===== Records for processing

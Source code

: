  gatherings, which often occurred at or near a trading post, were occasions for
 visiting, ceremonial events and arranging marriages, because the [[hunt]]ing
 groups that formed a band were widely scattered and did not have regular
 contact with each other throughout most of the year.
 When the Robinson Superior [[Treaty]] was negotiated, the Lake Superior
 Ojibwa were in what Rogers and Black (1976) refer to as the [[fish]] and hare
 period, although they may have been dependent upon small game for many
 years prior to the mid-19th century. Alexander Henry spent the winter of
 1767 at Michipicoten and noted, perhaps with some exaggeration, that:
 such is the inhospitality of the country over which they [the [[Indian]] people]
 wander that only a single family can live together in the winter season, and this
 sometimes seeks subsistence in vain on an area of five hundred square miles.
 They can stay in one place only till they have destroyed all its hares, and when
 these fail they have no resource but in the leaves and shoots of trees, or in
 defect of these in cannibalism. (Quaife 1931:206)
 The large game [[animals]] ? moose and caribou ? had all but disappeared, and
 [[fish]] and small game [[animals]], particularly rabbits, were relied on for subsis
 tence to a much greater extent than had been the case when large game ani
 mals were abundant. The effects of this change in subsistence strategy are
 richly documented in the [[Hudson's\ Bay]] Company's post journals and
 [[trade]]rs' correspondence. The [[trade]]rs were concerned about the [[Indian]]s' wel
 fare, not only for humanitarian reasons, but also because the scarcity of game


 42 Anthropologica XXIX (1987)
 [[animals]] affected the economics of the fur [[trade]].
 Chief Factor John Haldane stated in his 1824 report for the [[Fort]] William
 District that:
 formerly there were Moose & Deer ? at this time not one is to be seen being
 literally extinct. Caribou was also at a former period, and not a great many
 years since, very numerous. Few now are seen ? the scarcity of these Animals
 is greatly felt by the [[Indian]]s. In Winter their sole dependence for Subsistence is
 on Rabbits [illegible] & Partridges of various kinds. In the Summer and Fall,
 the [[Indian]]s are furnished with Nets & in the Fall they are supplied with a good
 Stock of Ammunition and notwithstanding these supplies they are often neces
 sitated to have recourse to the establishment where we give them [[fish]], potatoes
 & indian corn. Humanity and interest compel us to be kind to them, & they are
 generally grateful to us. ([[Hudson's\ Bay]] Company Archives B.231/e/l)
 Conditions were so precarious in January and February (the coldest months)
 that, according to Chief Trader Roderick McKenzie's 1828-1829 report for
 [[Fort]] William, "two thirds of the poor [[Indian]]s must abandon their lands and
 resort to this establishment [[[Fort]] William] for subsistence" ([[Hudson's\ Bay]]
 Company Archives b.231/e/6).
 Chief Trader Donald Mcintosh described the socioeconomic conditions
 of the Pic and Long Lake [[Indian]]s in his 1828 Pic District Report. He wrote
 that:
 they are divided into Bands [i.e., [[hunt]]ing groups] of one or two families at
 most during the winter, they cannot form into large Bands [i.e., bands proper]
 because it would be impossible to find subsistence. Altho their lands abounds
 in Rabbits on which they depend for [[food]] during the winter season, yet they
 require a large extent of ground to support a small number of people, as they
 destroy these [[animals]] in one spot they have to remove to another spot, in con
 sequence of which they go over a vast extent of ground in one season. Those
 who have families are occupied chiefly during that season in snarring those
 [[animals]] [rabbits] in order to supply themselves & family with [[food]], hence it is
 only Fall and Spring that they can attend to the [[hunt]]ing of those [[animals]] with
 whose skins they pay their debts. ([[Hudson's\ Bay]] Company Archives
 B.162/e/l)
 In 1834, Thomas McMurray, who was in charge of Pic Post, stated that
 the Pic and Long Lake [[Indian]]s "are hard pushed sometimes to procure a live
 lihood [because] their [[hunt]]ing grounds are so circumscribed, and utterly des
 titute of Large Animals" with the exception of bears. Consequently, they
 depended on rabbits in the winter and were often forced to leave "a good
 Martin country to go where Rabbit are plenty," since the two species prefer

==========

◆ Exercise ◆
Beginning with the line that contains "them, & they are" and ending with the last line of the data above, return those lines exactly and nothing else.

◆ Output of the task ◆
 & indian corn. Humanity and interest compel us to be kind to them, & they are
 generally grateful to us. ([[Hudson's\ Bay]] Company Archives B.231/e/l)
 Conditions were so precarious in January and February (the coldest months)
 that, according to Chief Trader Roderick McKenzie's 1828-1829 report for
 [[Fort]] William, "two thirds of the poor [[Indian]]s must abandon their lands and
 resort to this establishment [[[Fort]] William] for subsistence" ([[Hudson's\ Bay]]
 Company Archives b.231/e/6).
 Chief Trader Donald Mcintosh described the socioeconomic conditions
 of the Pic and Long Lake [[Indian]]s in his 1828 Pic District Report. He wrote
 that:
 they are divided into Bands [i.e., [[hunt]]ing groups] of one or two families at
 most during the winter, they cannot form into large Bands [i.e., bands proper]
 because it would be impossible to find subsistence. Altho their lands abounds
 in Rabbits on which they depend for [[food]] during the winter season, yet they
 require a large extent of ground to support a small number of people, as they
 destroy these [[animals]] in one spot they have to remove to another spot, in con
 sequence of which they go over a vast extent of ground in one season. Those
 who have families are occupied chiefly during that season in snarring those
 [[animals]] [rabbits] in order to supply themselves & family with [[food]], hence it is
 only Fall and Spring that they can attend to the [[hunt]]ing of those [[animals]] with
 whose skins they pay their debts. ([[Hudson's\ Bay]] Company Archives
 B.162/e/l)
 In 1834, Thomas McMurray, who was in charge of Pic Post, stated that
 the Pic and Long Lake [[Indian]]s "are hard pushed sometimes to procure a live
 lihood [because] their [[hunt]]ing grounds are so circumscribed, and utterly des
 titute of Large Animals" with the exception of bears. Consequently, they
 depended on rabbits in the winter and were often forced to leave "a good
 Martin country to go where Rabbit are plenty," since the two species prefer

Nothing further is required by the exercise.